**Work item:** All lines from the one with "drills to ensure" to the end of the data: return those exactly, and only those.
━━ The data ━━
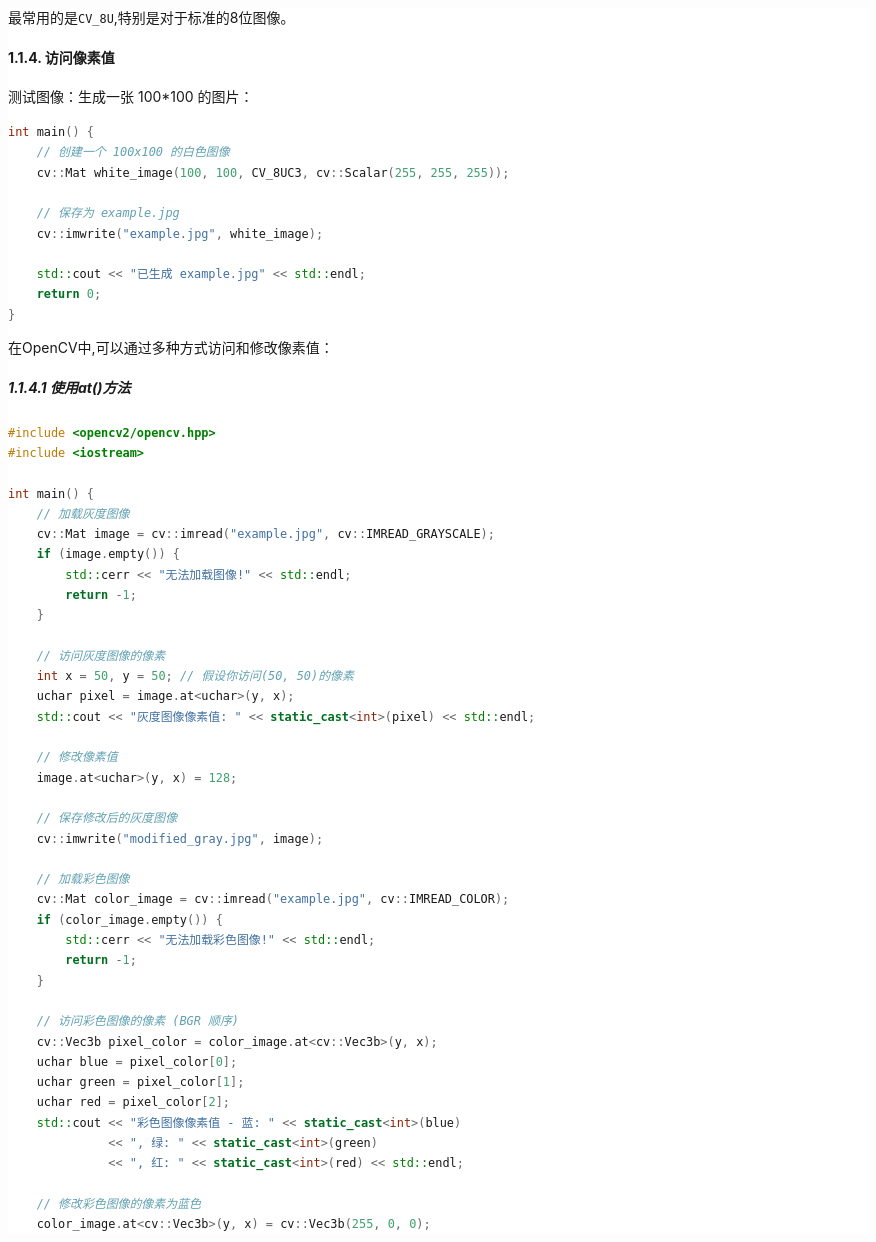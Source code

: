 最常用的是`CV_8U`,特别是对于标准的8位图像。

#### 1.1.4. 访问像素值

测试图像：生成一张 100*100 的图片：

```c++
int main() {
    // 创建一个 100x100 的白色图像
    cv::Mat white_image(100, 100, CV_8UC3, cv::Scalar(255, 255, 255));

    // 保存为 example.jpg
    cv::imwrite("example.jpg", white_image);

    std::cout << "已生成 example.jpg" << std::endl;
    return 0;
}

```

在OpenCV中,可以通过多种方式访问和修改像素值：

##### 1.1.4.1 使用at()方法

```cpp
#include <opencv2/opencv.hpp>
#include <iostream>

int main() {
    // 加载灰度图像
    cv::Mat image = cv::imread("example.jpg", cv::IMREAD_GRAYSCALE);
    if (image.empty()) {
        std::cerr << "无法加载图像!" << std::endl;
        return -1;
    }

    // 访问灰度图像的像素
    int x = 50, y = 50; // 假设你访问(50, 50)的像素
    uchar pixel = image.at<uchar>(y, x);
    std::cout << "灰度图像像素值: " << static_cast<int>(pixel) << std::endl;

    // 修改像素值
    image.at<uchar>(y, x) = 128;

    // 保存修改后的灰度图像
    cv::imwrite("modified_gray.jpg", image);

    // 加载彩色图像
    cv::Mat color_image = cv::imread("example.jpg", cv::IMREAD_COLOR);
    if (color_image.empty()) {
        std::cerr << "无法加载彩色图像!" << std::endl;
        return -1;
    }

    // 访问彩色图像的像素 (BGR 顺序)
    cv::Vec3b pixel_color = color_image.at<cv::Vec3b>(y, x);
    uchar blue = pixel_color[0];
    uchar green = pixel_color[1];
    uchar red = pixel_color[2];
    std::cout << "彩色图像像素值 - 蓝: " << static_cast<int>(blue)
              << ", 绿: " << static_cast<int>(green)
              << ", 红: " << static_cast<int>(red) << std::endl;

    // 修改彩色图像的像素为蓝色
    color_image.at<cv::Vec3b>(y, x) = cv::Vec3b(255, 0, 0);

```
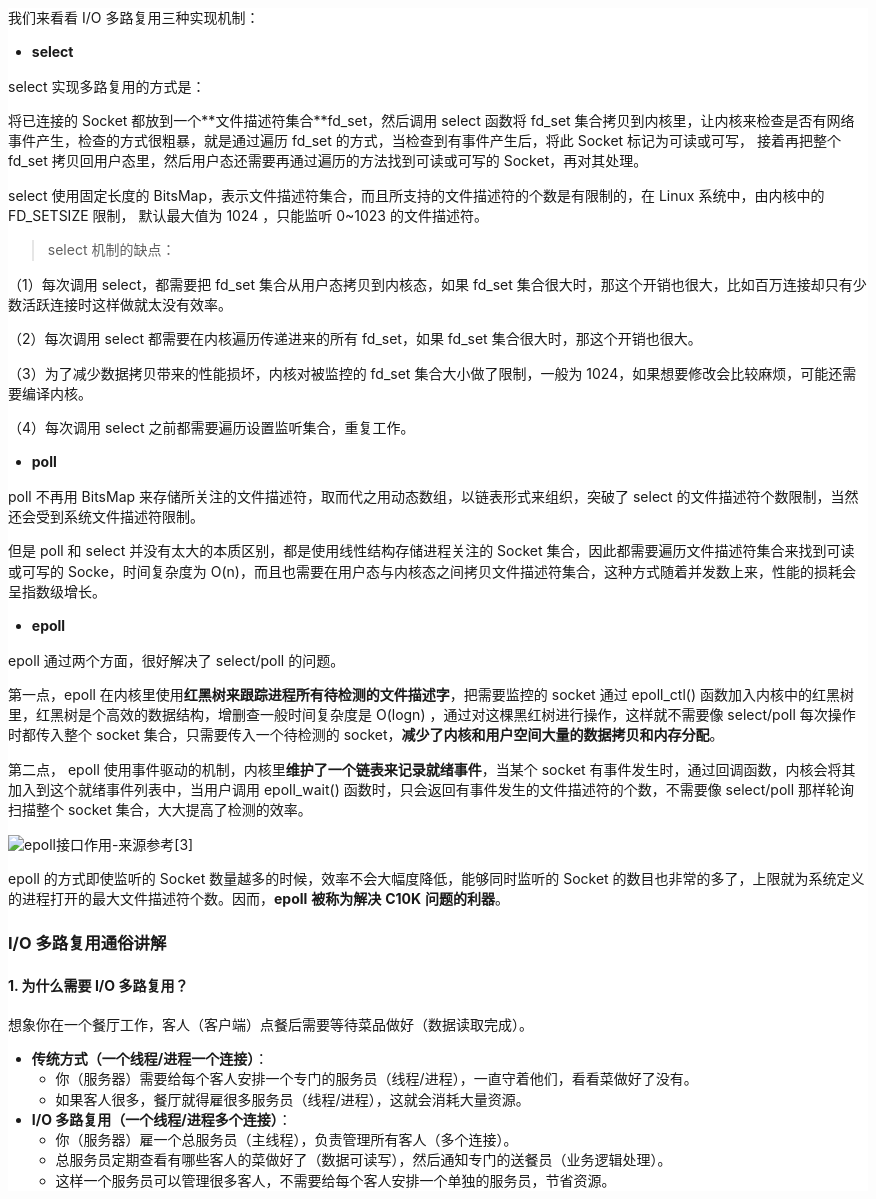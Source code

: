 我们来看看 I/O 多路复用三种实现机制：



- **select**

select 实现多路复⽤的⽅式是：

将已连接的 Socket 都放到⼀个**⽂件描述符集合**fd_set，然后调⽤ select 函数将 fd_set 集合拷⻉到内核⾥，让内核来检查是否有⽹络事件产⽣，检查的⽅式很粗暴，就是通过遍历 fd_set 的⽅式，当检查到有事件产⽣后，将此 Socket 标记为可读或可写， 接着再把整个 fd_set 拷⻉回⽤户态⾥，然后⽤户态还需要再通过遍历的⽅法找到可读或可写的 Socket，再对其处理。

select 使⽤固定⻓度的 BitsMap，表示⽂件描述符集合，⽽且所⽀持的⽂件描述符的个数是有限制的，在 Linux 系统中，由内核中的 FD_SETSIZE 限制， 默认最⼤值为 1024 ，只能监听 0~1023 的⽂件描述符。

> select 机制的缺点：

（1）每次调用 select，都需要把 fd_set 集合从用户态拷贝到内核态，如果 fd_set 集合很大时，那这个开销也很大，比如百万连接却只有少数活跃连接时这样做就太没有效率。

（2）每次调用 select 都需要在内核遍历传递进来的所有 fd_set，如果 fd_set 集合很大时，那这个开销也很大。

（3）为了减少数据拷贝带来的性能损坏，内核对被监控的 fd_set 集合大小做了限制，一般为 1024，如果想要修改会比较麻烦，可能还需要编译内核。

（4）每次调用 select 之前都需要遍历设置监听集合，重复工作。



- **poll**

poll 不再⽤ BitsMap 来存储所关注的⽂件描述符，取⽽代之⽤动态数组，以链表形式来组织，突破了 select 的⽂件描述符个数限制，当然还会受到系统⽂件描述符限制。

但是 poll 和 select 并没有太⼤的本质区别，都是使⽤线性结构存储进程关注的 Socket 集合，因此都需要遍历⽂件描述符集合来找到可读或可写的 Socke，时间复杂度为 O(n)，⽽且也需要在⽤户态与内核态之间拷⻉⽂件描述符集合，这种⽅式随着并发数上来，性能的损耗会呈指数级增⻓。



- **epoll**

epoll 通过两个⽅⾯，很好解决了 select/poll 的问题。

第⼀点，epoll 在内核⾥使⽤**红⿊树来跟踪进程所有待检测的⽂件描述字**，把需要监控的 socket 通过 epoll_ctl() 函数加⼊内核中的红⿊树⾥，红⿊树是个⾼效的数据结构，增删查⼀般时间复杂度是 O(logn) ，通过对这棵⿊红树进⾏操作，这样就不需要像 select/poll 每次操作时都传⼊整个 socket 集合，只需要传⼊⼀个待检测的 socket，**减少了内核和⽤户空间⼤量的数据拷⻉和内存分配**。

第⼆点， epoll 使⽤事件驱动的机制，内核⾥**维护了⼀个链表来记录就绪事件**，当某个 socket 有事件发⽣时，通过回调函数，内核会将其加⼊到这个就绪事件列表中，当⽤户调⽤ epoll_wait() 函数时，只会返回有事件发⽣的⽂件描述符的个数，不需要像 select/poll 那样轮询扫描整个 socket 集合，⼤⼤提⾼了检测的效率。

![epoll接口作用-来源参考[3]](https://raw.githubusercontent.com/raosirui/Picture/main/markdown/202503101045495.png)

epoll 的⽅式即使监听的 Socket 数量越多的时候，效率不会⼤幅度降低，能够同时监听的 Socket 的数⽬也⾮常的多了，上限就为系统定义的进程打开的最⼤⽂件描述符个数。因⽽，**epoll** **被称为解决** **C10K** **问题的利器**。







### **I/O 多路复用通俗讲解**

#### **1. 为什么需要 I/O 多路复用？**

想象你在一个餐厅工作，客人（客户端）点餐后需要等待菜品做好（数据读取完成）。

- **传统方式（一个线程/进程一个连接）**：
  - 你（服务器）需要给每个客人安排一个专门的服务员（线程/进程），一直守着他们，看看菜做好了没有。
  - 如果客人很多，餐厅就得雇很多服务员（线程/进程），这就会消耗大量资源。
- **I/O 多路复用（一个线程/进程多个连接）**：
  - 你（服务器）雇一个总服务员（主线程），负责管理所有客人（多个连接）。
  - 总服务员定期查看有哪些客人的菜做好了（数据可读写），然后通知专门的送餐员（业务逻辑处理）。
  - 这样一个服务员可以管理很多客人，不需要给每个客人安排一个单独的服务员，节省资源。
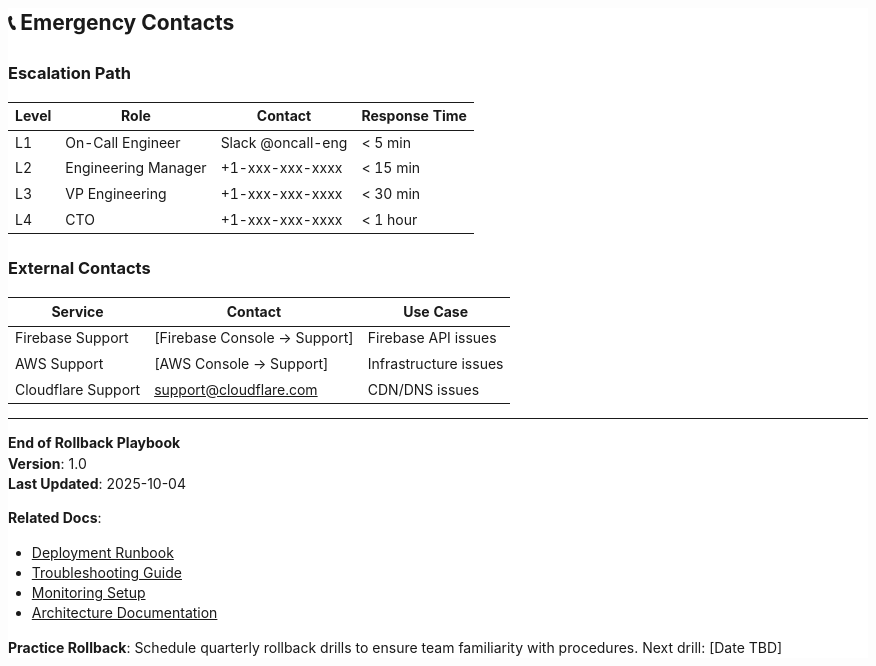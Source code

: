 
## 📞 Emergency Contacts

### Escalation Path

| Level | Role | Contact | Response Time |
|-------|------|---------|---------------|
| L1 | On-Call Engineer | Slack @oncall-eng | < 5 min |
| L2 | Engineering Manager | +1-xxx-xxx-xxxx | < 15 min |
| L3 | VP Engineering | +1-xxx-xxx-xxxx | < 30 min |
| L4 | CTO | +1-xxx-xxx-xxxx | < 1 hour |

### External Contacts

| Service | Contact | Use Case |
|---------|---------|----------|
| Firebase Support | [Firebase Console → Support] | Firebase API issues |
| AWS Support | [AWS Console → Support] | Infrastructure issues |
| Cloudflare Support | support@cloudflare.com | CDN/DNS issues |

---

**End of Rollback Playbook**  
**Version**: 1.0  
**Last Updated**: 2025-10-04

**Related Docs**:  
- [Deployment Runbook](./DEPLOYMENT_RUNBOOK.md)  
- [Troubleshooting Guide](./TROUBLESHOOTING_GUIDE.md)  
- [Monitoring Setup](./MONITORING_SETUP.md)  
- [Architecture Documentation](./AUTH_V2_ARCHITECTURE.md)

**Practice Rollback**: Schedule quarterly rollback drills to ensure 
team familiarity with procedures. Next drill: [Date TBD]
━━━
**Response to the task:**
**Practice Rollback**: Schedule quarterly rollback drills to ensure 
team familiarity with procedures. Next drill: [Date TBD]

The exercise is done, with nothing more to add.